-- TASK PROMPT --
How many lines in the data that follows contain the word "texttt"? Only that number is needed.

Data excerpts
★ ★ ★

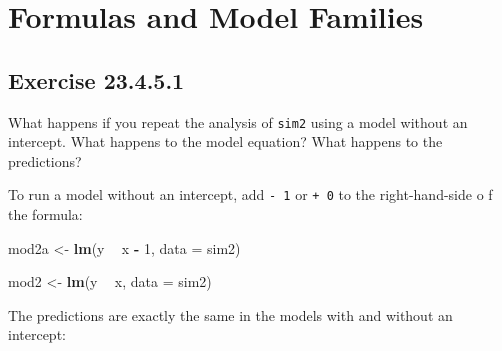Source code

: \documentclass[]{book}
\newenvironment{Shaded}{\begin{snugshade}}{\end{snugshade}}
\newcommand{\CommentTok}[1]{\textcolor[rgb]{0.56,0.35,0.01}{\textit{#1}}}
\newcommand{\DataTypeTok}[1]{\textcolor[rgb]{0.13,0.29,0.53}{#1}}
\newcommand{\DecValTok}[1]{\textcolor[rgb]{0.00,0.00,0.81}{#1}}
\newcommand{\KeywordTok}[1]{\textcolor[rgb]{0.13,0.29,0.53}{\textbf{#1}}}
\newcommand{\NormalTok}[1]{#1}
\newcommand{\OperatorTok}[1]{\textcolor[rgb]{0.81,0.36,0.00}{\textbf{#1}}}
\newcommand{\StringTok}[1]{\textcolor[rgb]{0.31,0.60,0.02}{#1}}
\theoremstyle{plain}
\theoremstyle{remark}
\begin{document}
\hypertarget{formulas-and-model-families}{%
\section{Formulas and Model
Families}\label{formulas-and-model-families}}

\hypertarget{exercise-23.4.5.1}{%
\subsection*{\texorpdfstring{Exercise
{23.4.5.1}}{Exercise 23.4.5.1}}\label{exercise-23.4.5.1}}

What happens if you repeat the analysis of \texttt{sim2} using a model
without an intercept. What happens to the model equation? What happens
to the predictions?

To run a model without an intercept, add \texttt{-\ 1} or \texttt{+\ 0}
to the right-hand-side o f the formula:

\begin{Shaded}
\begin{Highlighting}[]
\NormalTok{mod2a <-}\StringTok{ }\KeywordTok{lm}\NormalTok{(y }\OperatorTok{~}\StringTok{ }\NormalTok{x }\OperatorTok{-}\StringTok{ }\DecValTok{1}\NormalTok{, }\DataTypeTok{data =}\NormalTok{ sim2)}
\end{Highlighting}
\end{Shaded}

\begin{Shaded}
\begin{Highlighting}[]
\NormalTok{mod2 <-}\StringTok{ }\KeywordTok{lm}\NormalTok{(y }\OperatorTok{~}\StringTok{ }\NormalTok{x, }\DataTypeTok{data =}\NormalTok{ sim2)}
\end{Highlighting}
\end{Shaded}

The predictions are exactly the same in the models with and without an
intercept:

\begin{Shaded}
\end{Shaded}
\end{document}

★ ★ ★

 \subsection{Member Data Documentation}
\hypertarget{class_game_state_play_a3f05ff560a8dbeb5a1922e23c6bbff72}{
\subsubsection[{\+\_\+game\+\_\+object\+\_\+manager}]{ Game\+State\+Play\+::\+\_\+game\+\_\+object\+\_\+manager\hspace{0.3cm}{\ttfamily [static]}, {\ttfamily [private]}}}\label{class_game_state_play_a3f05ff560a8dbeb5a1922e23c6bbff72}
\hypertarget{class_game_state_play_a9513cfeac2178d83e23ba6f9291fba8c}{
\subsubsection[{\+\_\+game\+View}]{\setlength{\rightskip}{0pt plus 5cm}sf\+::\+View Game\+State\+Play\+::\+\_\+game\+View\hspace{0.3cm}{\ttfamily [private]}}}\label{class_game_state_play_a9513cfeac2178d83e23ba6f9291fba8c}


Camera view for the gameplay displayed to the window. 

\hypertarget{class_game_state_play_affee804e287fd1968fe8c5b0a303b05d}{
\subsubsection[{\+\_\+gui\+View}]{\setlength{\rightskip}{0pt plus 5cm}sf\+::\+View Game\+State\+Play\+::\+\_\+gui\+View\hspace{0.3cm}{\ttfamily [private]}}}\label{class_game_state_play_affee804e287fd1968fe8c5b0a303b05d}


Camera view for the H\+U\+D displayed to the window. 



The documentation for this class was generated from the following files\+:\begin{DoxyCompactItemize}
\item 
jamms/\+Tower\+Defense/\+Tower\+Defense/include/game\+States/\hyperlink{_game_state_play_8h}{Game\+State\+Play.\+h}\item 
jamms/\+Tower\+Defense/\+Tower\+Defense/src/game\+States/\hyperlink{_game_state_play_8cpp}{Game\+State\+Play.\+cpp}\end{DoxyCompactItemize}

★ ★ ★

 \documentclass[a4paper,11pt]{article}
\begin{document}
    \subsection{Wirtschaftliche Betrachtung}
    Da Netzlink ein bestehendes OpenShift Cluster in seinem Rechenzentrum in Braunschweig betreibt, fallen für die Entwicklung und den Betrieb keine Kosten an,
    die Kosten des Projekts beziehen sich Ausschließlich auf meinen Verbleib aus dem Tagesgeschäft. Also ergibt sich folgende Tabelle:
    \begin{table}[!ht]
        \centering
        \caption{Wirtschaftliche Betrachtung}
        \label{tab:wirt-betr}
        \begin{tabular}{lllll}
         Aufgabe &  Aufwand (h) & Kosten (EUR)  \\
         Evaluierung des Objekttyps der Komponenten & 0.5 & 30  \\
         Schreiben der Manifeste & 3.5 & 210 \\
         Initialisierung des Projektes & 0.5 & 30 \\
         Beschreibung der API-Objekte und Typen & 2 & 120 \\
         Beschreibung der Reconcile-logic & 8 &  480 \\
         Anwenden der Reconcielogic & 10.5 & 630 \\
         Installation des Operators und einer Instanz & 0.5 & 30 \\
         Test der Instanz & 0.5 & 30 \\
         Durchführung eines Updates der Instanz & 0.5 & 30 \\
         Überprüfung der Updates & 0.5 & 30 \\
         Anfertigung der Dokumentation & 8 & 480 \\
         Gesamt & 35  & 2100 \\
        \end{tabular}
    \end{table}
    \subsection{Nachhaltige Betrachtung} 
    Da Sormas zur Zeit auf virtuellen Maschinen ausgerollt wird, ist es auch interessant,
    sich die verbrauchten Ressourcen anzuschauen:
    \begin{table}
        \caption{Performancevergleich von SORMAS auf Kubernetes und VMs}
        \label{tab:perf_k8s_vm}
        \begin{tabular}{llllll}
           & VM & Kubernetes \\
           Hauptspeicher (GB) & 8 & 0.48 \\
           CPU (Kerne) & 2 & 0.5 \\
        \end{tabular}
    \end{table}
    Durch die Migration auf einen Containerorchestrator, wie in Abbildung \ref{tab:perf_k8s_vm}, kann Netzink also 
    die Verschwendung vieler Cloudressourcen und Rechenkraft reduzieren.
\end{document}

★ ★ ★

-- RESULT FOR THIS EXERCISE --
2